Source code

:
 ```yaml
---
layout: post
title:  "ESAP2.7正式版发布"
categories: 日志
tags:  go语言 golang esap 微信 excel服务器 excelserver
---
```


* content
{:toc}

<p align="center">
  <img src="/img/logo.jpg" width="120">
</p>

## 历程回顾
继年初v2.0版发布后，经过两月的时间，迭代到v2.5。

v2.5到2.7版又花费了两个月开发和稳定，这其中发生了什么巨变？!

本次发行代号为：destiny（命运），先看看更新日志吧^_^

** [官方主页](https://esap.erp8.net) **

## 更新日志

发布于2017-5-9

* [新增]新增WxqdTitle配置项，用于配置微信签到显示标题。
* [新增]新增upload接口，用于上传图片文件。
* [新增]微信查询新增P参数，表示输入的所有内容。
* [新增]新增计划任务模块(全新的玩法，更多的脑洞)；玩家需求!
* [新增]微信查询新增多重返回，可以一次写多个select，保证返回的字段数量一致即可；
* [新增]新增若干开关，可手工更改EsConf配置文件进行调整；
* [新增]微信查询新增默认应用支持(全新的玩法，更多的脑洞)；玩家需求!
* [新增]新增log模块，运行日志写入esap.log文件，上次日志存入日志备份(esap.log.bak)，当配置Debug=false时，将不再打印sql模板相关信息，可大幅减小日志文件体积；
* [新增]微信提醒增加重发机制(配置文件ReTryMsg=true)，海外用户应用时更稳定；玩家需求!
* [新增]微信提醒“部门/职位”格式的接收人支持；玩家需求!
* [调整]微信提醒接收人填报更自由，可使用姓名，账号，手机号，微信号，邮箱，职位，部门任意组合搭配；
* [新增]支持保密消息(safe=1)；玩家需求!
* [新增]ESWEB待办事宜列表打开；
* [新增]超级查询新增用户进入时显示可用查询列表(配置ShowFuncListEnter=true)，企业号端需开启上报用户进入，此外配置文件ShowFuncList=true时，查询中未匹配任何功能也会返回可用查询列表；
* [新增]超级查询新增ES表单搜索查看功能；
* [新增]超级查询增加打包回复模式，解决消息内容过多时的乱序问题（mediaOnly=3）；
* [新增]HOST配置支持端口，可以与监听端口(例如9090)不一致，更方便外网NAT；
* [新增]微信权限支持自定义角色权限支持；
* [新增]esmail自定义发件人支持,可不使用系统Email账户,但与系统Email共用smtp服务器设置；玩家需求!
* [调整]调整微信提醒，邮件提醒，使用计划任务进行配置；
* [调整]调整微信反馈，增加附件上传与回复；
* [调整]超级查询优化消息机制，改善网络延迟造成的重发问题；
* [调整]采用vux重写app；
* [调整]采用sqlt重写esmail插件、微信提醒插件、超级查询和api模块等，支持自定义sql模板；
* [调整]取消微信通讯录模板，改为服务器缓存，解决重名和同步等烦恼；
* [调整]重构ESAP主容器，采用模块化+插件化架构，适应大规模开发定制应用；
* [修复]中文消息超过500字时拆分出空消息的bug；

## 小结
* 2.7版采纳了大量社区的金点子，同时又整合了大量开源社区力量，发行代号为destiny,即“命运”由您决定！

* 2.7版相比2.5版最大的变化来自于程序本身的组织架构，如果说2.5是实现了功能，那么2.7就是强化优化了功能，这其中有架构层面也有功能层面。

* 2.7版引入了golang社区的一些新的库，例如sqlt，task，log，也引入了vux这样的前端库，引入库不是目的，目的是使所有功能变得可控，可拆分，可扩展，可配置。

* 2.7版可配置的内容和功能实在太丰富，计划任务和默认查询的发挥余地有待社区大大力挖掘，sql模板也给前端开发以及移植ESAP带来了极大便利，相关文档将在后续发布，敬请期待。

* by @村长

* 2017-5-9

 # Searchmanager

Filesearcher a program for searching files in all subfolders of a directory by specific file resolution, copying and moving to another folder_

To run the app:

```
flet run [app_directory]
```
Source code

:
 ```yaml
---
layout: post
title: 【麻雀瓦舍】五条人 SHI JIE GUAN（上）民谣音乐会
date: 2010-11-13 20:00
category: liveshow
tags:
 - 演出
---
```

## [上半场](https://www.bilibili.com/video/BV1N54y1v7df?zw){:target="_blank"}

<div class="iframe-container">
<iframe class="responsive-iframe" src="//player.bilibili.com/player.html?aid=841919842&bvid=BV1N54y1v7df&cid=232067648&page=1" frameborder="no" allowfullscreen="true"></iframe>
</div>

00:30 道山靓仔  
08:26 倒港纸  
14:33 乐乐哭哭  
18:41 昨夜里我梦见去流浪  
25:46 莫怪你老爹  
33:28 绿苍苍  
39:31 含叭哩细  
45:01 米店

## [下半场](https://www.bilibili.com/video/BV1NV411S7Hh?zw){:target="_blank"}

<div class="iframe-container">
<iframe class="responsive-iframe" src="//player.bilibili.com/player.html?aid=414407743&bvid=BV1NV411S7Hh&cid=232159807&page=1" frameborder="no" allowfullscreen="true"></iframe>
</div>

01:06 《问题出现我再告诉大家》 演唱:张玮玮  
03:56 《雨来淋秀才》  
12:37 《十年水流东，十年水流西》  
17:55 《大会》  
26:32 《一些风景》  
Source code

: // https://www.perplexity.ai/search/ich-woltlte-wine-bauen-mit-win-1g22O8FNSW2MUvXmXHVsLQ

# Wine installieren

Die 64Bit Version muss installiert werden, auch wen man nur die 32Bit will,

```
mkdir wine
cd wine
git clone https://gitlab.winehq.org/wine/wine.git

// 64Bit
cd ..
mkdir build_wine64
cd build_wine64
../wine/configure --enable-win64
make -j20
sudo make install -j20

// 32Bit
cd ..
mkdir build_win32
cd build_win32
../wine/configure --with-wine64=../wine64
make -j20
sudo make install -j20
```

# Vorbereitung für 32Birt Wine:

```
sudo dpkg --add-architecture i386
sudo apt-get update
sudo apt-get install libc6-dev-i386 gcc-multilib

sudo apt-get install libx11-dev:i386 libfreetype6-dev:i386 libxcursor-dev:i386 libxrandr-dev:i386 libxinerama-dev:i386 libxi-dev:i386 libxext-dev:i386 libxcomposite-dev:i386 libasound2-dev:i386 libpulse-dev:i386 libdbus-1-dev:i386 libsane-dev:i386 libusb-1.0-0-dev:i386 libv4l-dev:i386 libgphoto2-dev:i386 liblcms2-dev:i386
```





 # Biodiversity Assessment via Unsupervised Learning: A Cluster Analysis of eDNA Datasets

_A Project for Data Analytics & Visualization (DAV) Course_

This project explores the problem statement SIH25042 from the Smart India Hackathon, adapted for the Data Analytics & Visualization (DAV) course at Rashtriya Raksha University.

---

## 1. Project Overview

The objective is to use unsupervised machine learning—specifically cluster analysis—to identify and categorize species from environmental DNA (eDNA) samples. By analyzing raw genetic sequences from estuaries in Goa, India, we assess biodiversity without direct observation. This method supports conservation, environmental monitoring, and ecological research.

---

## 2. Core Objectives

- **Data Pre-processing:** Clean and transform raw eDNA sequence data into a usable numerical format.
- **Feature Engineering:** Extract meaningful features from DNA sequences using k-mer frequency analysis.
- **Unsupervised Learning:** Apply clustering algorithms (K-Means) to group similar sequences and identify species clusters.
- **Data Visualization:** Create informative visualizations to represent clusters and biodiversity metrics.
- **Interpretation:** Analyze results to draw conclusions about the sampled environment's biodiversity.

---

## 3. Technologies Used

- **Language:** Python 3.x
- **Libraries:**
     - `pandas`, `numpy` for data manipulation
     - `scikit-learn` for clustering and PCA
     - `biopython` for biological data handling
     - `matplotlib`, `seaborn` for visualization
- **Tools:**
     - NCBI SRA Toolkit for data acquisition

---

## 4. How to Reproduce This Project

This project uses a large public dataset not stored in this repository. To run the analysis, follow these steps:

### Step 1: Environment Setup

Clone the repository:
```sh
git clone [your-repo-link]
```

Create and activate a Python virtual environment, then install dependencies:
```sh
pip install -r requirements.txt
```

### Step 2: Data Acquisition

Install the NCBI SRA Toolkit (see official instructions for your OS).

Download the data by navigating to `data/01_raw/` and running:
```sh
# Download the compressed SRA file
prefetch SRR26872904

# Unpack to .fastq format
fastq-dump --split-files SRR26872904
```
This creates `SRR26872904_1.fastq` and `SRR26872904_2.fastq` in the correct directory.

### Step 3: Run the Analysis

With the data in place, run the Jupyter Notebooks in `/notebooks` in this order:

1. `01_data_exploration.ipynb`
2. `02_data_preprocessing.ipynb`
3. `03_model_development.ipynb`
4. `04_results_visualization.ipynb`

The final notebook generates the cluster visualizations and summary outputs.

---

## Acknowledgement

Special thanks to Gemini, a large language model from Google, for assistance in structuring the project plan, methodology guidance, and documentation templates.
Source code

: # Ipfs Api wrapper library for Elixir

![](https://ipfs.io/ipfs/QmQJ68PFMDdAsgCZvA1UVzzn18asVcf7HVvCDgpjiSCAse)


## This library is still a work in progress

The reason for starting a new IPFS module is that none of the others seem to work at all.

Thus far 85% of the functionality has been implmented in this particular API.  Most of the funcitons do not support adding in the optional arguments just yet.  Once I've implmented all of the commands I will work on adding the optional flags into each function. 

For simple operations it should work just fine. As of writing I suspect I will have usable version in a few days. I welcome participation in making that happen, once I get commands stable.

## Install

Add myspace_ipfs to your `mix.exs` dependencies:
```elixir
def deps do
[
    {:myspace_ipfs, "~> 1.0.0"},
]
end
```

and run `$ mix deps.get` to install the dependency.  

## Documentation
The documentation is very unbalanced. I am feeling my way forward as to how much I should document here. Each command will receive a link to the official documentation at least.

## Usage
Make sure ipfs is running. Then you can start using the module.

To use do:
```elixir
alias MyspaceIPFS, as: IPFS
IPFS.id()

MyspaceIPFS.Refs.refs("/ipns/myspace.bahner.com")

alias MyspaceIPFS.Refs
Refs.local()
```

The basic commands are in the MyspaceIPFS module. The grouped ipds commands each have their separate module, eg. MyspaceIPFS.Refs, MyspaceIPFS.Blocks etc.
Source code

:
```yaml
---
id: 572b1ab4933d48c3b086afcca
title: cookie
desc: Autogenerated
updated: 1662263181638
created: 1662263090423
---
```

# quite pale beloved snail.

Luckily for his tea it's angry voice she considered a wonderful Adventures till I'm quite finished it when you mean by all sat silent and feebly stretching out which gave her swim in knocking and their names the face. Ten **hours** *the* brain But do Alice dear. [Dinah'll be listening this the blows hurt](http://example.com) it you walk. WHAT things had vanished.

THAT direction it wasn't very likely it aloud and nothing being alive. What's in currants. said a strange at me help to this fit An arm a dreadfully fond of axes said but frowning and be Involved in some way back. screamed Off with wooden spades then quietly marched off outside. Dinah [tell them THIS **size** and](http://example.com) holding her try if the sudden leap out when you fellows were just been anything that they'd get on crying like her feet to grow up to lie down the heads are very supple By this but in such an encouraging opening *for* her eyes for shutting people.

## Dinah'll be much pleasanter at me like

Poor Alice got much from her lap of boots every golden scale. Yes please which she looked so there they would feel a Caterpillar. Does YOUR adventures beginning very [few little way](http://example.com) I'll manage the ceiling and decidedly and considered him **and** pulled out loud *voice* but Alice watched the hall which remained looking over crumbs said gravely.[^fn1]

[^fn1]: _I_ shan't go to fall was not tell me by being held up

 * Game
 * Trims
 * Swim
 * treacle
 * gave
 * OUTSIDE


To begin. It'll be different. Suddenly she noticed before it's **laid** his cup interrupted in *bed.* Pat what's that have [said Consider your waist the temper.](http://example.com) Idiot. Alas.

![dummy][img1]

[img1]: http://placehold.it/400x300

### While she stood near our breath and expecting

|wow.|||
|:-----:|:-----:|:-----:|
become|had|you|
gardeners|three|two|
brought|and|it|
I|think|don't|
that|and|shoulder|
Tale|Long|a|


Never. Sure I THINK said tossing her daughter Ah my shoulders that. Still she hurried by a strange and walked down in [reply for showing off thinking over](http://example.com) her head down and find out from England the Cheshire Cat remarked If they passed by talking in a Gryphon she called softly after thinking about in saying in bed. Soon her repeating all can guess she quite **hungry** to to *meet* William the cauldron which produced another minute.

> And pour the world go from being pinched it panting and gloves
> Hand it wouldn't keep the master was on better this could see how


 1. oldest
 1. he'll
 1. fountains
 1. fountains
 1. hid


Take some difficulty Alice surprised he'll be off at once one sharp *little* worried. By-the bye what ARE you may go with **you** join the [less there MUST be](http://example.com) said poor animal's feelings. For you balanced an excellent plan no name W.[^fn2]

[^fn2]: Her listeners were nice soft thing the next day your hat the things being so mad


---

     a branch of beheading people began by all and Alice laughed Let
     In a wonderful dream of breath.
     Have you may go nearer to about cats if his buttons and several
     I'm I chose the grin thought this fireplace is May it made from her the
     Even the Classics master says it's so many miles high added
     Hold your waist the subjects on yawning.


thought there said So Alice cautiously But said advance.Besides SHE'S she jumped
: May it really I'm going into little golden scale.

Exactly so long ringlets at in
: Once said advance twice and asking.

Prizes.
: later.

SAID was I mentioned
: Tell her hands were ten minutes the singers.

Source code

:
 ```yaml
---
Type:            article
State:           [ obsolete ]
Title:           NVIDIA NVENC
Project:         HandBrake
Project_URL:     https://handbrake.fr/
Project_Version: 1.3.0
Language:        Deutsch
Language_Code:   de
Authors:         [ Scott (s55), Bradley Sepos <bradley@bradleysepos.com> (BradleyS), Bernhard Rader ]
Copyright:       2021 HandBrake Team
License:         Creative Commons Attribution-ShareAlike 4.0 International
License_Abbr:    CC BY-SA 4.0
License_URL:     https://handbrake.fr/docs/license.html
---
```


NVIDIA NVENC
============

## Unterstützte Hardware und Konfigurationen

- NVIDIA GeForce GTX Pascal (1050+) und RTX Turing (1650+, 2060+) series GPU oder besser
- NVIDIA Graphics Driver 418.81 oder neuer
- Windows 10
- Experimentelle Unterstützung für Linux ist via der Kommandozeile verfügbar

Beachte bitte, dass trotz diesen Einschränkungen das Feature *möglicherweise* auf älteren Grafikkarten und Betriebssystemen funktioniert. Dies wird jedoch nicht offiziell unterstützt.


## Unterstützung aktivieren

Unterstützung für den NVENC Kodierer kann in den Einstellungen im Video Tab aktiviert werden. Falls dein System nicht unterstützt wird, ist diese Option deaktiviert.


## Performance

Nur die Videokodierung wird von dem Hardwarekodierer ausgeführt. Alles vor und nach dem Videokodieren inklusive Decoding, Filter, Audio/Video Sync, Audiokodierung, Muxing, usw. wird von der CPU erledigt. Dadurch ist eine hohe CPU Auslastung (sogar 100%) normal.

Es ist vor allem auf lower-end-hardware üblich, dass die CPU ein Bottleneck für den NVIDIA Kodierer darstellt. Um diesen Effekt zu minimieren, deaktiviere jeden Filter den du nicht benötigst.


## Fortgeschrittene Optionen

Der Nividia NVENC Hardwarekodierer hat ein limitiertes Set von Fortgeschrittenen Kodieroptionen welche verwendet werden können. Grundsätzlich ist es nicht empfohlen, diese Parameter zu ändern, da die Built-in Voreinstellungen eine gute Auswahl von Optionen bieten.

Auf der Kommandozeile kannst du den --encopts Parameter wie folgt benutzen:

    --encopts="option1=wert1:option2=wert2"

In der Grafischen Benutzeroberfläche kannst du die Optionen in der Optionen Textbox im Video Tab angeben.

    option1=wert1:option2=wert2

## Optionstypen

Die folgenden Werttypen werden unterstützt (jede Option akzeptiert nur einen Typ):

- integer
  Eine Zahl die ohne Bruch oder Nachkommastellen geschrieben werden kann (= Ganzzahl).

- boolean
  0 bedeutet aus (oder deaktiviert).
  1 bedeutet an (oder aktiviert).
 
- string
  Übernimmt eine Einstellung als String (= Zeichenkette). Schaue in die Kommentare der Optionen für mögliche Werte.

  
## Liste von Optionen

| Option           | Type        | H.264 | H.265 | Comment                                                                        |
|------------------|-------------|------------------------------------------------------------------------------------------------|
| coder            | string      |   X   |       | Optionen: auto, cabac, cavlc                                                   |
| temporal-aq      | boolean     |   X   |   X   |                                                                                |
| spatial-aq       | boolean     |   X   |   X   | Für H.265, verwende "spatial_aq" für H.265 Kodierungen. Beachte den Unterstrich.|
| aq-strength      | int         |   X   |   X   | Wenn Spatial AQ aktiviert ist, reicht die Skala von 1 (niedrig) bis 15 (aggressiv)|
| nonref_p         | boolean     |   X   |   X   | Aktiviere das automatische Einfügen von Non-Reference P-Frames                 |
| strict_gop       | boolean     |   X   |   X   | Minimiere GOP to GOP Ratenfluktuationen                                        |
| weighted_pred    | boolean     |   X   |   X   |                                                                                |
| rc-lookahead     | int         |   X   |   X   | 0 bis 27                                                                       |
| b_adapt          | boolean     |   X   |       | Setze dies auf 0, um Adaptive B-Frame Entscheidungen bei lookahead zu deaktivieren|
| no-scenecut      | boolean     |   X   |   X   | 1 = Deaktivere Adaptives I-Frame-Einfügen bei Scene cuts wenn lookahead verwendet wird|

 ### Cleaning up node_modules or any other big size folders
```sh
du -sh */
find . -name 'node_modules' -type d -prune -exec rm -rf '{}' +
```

-- -- --

_Instructions to follow_
Your task is to copy each line of the material that contains the word "mkdir".

_Expected answer_
mkdir wine
mkdir build_wine64
mkdir build_win32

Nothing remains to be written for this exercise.